Content, Part 5: Proprietary Sheet Music Sites and Apps
Proprietary sheet music sites represent a strange techno-schizophrenia when it comes to the future of music publishing. On the one hand, you have cutting-edge technology to sell and deliver commercial sheet music instantly over the Internet, eliminating the need to wait for physical shipping times or inventory availability at a brick & mortar store, while putting digital protections in place to prevent users from re-distributing copyrighted works en masse. Want the latest hit from Coldplay? Log in, pony up, download. That’s good. On the other hand, these same digital tools keep sheet music shackled to Gutenberg-era handcuffs by forcing you physically print the music you buy. Make sure you have paper in that printer, ink in that cartridge, and pray that nothing jams. That’s silly. (Gutenberg, by the way, refers to Johannes Gutenberg, the 15th century inventor of the printing press).

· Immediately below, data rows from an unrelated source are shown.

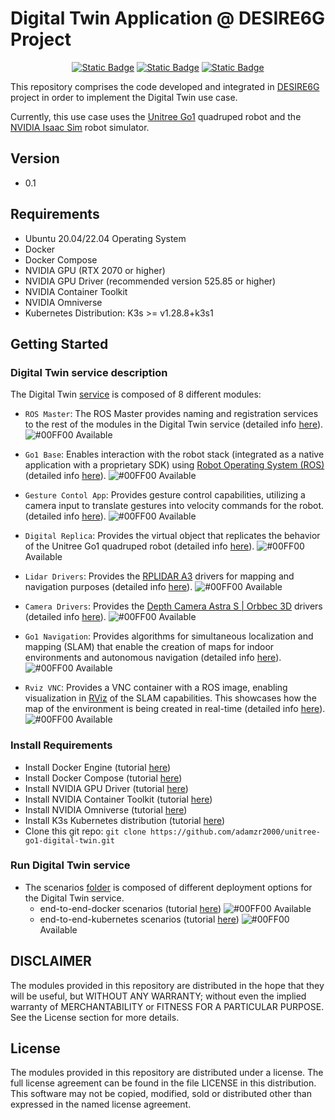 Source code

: # Digital Twin Application @ DESIRE6G Project

<div align="center">

[![Static Badge](https://img.shields.io/badge/Latest_Release-dev-orange)](https://github.com/adamzr2000/unitree-go1-digital-twin/)
[![Static Badge](https://img.shields.io/badge/K3s-v1.28.8%2Bk3s1-blue)](https://github.com/k3s-io/k3s/releases/tag/v1.28.8%2Bk3s1)
[![Static Badge](https://img.shields.io/badge/Docker-v25.0.3-blue)](https://github.com/docker)

</div>


This repository comprises the code developed and integrated in [DESIRE6G](https://desire6g.eu/) project
in order to implement the Digital Twin use case.

Currently, this use case uses the [Unitree Go1](https://unitree-docs.readthedocs.io/en/latest/get_started/Go1_Edu.html)
quadruped robot and the [NVIDIA Isaac Sim](https://developer.nvidia.com/isaac-sim) robot
simulator.

## Version
 - 0.1

## Requirements
 - Ubuntu 20.04/22.04 Operating System 
 - Docker
 - Docker Compose
 - NVIDIA GPU (RTX 2070 or higher)
 - NVIDIA GPU Driver (recommended version 525.85 or higher)
 - NVIDIA Container Toolkit
 - NVIDIA Omniverse 
 - Kubernetes Distribution: K3s >= v1.28.8+k3s1

## Getting Started
 ### Digital Twin service description
 The Digital Twin [service](./digital-twin-service/) is composed of 8 different modules:
 
 - `ROS Master`: The ROS Master provides naming and registration services to the rest of the modules in the Digital Twin service (detailed info [here](./digital-twin-service/ros-master/)). ![#00FF00](https://via.placeholder.com/15/00ff00/000000?text=+) Available
 
 - `Go1 Base`: Enables interaction with the robot stack (integrated as a native application with a proprietary SDK) using [Robot Operating System (ROS)](https://www.ros.org/) (detailed info [here](./digital-twin-service/go1-base/)). ![#00FF00](https://via.placeholder.com/15/00ff00/000000?text=+) Available
 
 - `Gesture Contol App`: Provides gesture control capabilities, utilizing a camera input to translate gestures into velocity commands for the robot. (detailed info [here](./digital-twin-service/gesture-control-app/)). ![#00FF00](https://via.placeholder.com/15/00ff00/000000?text=+) Available
 
 - `Digital Replica`: Provides the virtual object that replicates the behavior of the Unitree Go1 quadruped robot (detailed info [here](./digital-twin-service/digital-replica/)). ![#00FF00](https://via.placeholder.com/15/00ff00/000000?text=+) Available
 
 - `Lidar Drivers`: Provides the [RPLIDAR A3](https://www.slamtec.ai/product/slamtec-rplidar-a3/) drivers for mapping and navigation purposes (detailed info [here](./digital-twin-service/lidar-drivers/)). ![#00FF00](https://via.placeholder.com/15/00ff00/000000?text=+) Available

 - `Camera Drivers`: Provides the [Depth Camera Astra S | Orbbec 3D](https://shop.orbbec3d.com/Astra-S) drivers (detailed info [here](./digital-twin-service/camera-drivers/)). ![#00FF00](https://via.placeholder.com/15/00ff00/000000?text=+) Available

 - `Go1 Navigation`: Provides algorithms for simultaneous localization and mapping (SLAM) that enable the creation of maps for indoor environments and autonomous navigation (detailed info [here](./digital-twin-service/go1-navigation/)). ![#00FF00](https://via.placeholder.com/15/00ff00/000000?text=+) Available

 - `Rviz VNC`: Provides a VNC container with a ROS image, enabling visualization in [RViz](https://wiki.ros.org/rviz) of the SLAM capabilities. This showcases how the map of the environment is being created in real-time (detailed info [here](./digital-twin-service/rviz-vnc/)). ![#00FF00](https://via.placeholder.com/15/00ff00/000000?text=+) Available

 ### Install Requirements
 - Install Docker Engine (tutorial [here](https://docs.docker.com/engine/install/ubuntu/))
 - Install Docker Compose (tutorial [here](https://docs.docker.com/compose/install/))
 - Install NVIDIA GPU Driver (tutorial [here](https://www.nvidia.com/en-us/drivers/unix/))
 - Install NVIDIA Container Toolkit (tutorial [here](https://docs.nvidia.com/datacenter/cloud-native/container-toolkit/latest/install-guide.html))
 - Install NVIDIA Omniverse (tutorial [here](https://docs.omniverse.nvidia.com/digital-twins/latest/installation-guide.html))
 - Install K3s Kubernetes distribution (tutorial [here](https://docs.k3s.io/installation))
 - Clone this git repo: `git clone https://github.com/adamzr2000/unitree-go1-digital-twin.git`
 
 ### Run Digital Twin service
 - The scenarios [folder](./scenarios/) is composed of different deployment options for the Digital Twin service.
    - end-to-end-docker scenarios (tutorial [here](./scenarios/end-to-end-docker-swarm/)) ![#00FF00](https://via.placeholder.com/15/00ff00/000000?text=+) Available   
    - end-to-end-kubernetes scenarios (tutorial [here](./scenarios/end-to-end-kubernetes/)) ![#00FF00](https://via.placeholder.com/15/00ff00/000000?text=+) Available   
 
## DISCLAIMER
The modules provided in this repository are distributed in the hope that they
will be useful, but WITHOUT ANY WARRANTY;
without even the implied warranty of MERCHANTABILITY
or FITNESS FOR A PARTICULAR PURPOSE.
See the License section for more details.

## License
The modules provided in this repository are distributed under a license.
The full license agreement can be found in the file LICENSE
in this distribution.
This software may not be copied, modified, sold or distributed other than
expressed in the named license agreement.
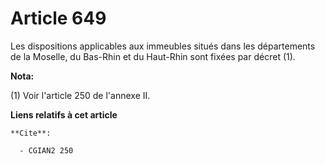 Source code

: # Article 649

Les dispositions applicables aux immeubles situés dans les départements de la Moselle, du Bas-Rhin et du Haut-Rhin sont
fixées par décret (1).

**Nota:**

(1) Voir l'article 250 de l'annexe II.

**Liens relatifs à cet article**

	**Cite**:

	  - CGIAN2 250
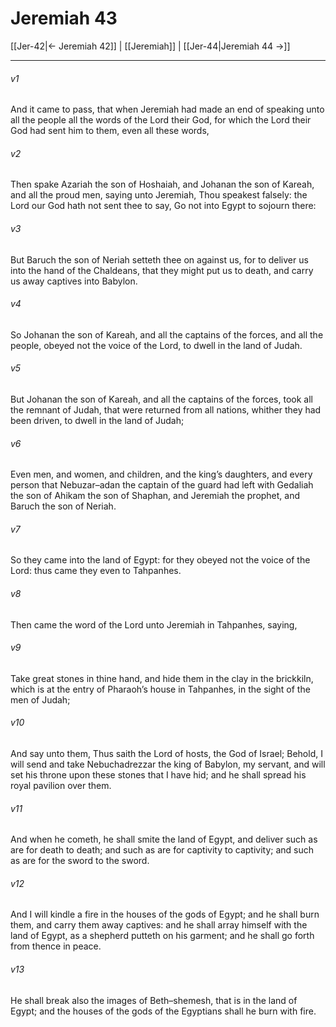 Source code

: # Jeremiah 43

[[Jer-42|← Jeremiah 42]] | [[Jeremiah]] | [[Jer-44|Jeremiah 44 →]]
***

###### v1
And it came to pass, that when Jeremiah had made an end of speaking unto all the people all the words of the Lord their God, for which the Lord their God had sent him to them, even all these words,
###### v2
Then spake Azariah the son of Hoshaiah, and Johanan the son of Kareah, and all the proud men, saying unto Jeremiah, Thou speakest falsely: the Lord our God hath not sent thee to say, Go not into Egypt to sojourn there:
###### v3
But Baruch the son of Neriah setteth thee on against us, for to deliver us into the hand of the Chaldeans, that they might put us to death, and carry us away captives into Babylon.
###### v4
So Johanan the son of Kareah, and all the captains of the forces, and all the people, obeyed not the voice of the Lord, to dwell in the land of Judah.
###### v5
But Johanan the son of Kareah, and all the captains of the forces, took all the remnant of Judah, that were returned from all nations, whither they had been driven, to dwell in the land of Judah;
###### v6
Even men, and women, and children, and the king’s daughters, and every person that Nebuzar–adan the captain of the guard had left with Gedaliah the son of Ahikam the son of Shaphan, and Jeremiah the prophet, and Baruch the son of Neriah.
###### v7
So they came into the land of Egypt: for they obeyed not the voice of the Lord: thus came they even to Tahpanhes.
###### v8
Then came the word of the Lord unto Jeremiah in Tahpanhes, saying,
###### v9
Take great stones in thine hand, and hide them in the clay in the brickkiln, which is at the entry of Pharaoh’s house in Tahpanhes, in the sight of the men of Judah;
###### v10
And say unto them, Thus saith the Lord of hosts, the God of Israel; Behold, I will send and take Nebuchadrezzar the king of Babylon, my servant, and will set his throne upon these stones that I have hid; and he shall spread his royal pavilion over them.
###### v11
And when he cometh, he shall smite the land of Egypt, and deliver such as are for death to death; and such as are for captivity to captivity; and such as are for the sword to the sword.
###### v12
And I will kindle a fire in the houses of the gods of Egypt; and he shall burn them, and carry them away captives: and he shall array himself with the land of Egypt, as a shepherd putteth on his garment; and he shall go forth from thence in peace.
###### v13
He shall break also the images of Beth–shemesh, that is in the land of Egypt; and the houses of the gods of the Egyptians shall he burn with fire. 
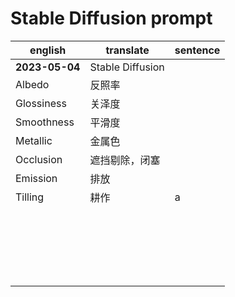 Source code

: # Stable Diffusion prompt

| english | translate | sentence |
| --- | ---- | ------ |
| **2023-05-04** | Stable Diffusion |
| Albedo | 反照率 |
| Glossiness | 关泽度 |
| Smoothness | 平滑度 |
| Metallic | 金属色 |
| Occlusion | 遮挡剔除，闭塞 |
| Emission | 排放 |
| Tilling | 耕作 |a
|  |  |
|  |  |
|  |  |
|  |  |
|  |  |
|  |  |
|  |  |
|  |  |
|  |  |
|  |  |
|  |  |
|  |  |
|  |  |
|  |  |
|  |  |
|  |  |
|  |  |
|  |  |
|  |  |
|  |  |
|  |  |
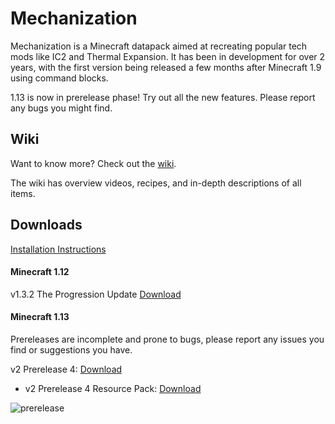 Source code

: # Mechanization
Mechanization is a Minecraft datapack aimed at recreating popular tech mods like IC2 and Thermal Expansion. It has been in development for over 2 years, with the first version being released a few months after Minecraft 1.9 using command blocks.

1.13 is now in prerelease phase! Try out all the new features. Please report any bugs you might find.

## Wiki
Want to know more? Check out the [wiki](https://github.com/ImCoolYeah105/Mechanization/wiki).

The wiki has overview videos, recipes, and in-depth descriptions of all items.

## Downloads

[Installation Instructions](https://github.com/ImCoolYeah105/Mechanization/wiki/Installion)

#### Minecraft 1.12

v1.3.2 The Progression Update [Download](https://www.dropbox.com/s/z895rnqzrk25np1/mechanization_v1.3.2.zip?dl=1)

#### Minecraft 1.13

Prereleases are incomplete and prone to bugs, please report any issues you find or suggestions you have.

v2 Prerelease 4: [Download](https://www.dropbox.com/s/nl819kkwuk3uwbs/Mechanization2_pre4.zip?dl=1)

* v2 Prerelease 4 Resource Pack: [Download](https://www.dropbox.com/s/qnhcksq4bk02l0w/MechanizationResources.zip?dl=1)

![prerelease](https://i.imgur.com/l24m8kg.png)
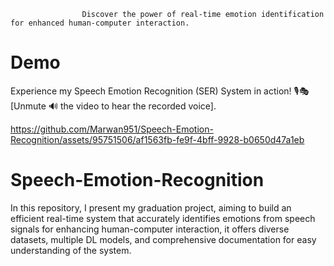                     Discover the power of real-time emotion identification for enhanced human-computer interaction.

# Demo
Experience my Speech Emotion Recognition (SER) System in action! 🎙️🎭 [Unmute 🔊 the video to hear the recorded voice].

https://github.com/Marwan951/Speech-Emotion-Recognition/assets/95751506/af1563fb-fe9f-4bff-9928-b0650d47a1eb

# Speech-Emotion-Recognition
In this repository, I present my graduation project, aiming to build an efficient real-time system that accurately identifies emotions from speech signals for enhancing human-computer interaction, it offers diverse datasets, multiple DL models, and comprehensive documentation for easy understanding of the system.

Fortunately, with the powerful rise of tablet computers, we’re starting to see the emergence of a better option: proprietary sheet music reader apps. While still in developmental infancy, the marriage between Internet sheet music content and proprietary reader apps is showing some promising signs of powerful digital progeny. Not only can you search, buy, and download copyrighted content instantly, but with some apps you can work more dynamically with your music than would ever be possible with printed paper versions. Here’s a sampling of what some of these reader apps enable you to do:
- Transpose instantly into any key
- Listen to audio playback of the notes at any tempo
- Add ink annotations to the music in multiple colors and easily erase them
- Use one master (“conductor”) device to open the same song on multiple (“slave”) devices, and in some cases turn everyone’s pages and share ink annotation markings with everyone
Unfortunately, we have yet to see a universal reader app for all commercially available digital sheet music, so your purchasing decision may have just as much to do with what you want to be able to do with your music as with which piece you actually buy. Here is a sampling of proprietary sheet music sites and the apps (if any) that can be used to read them.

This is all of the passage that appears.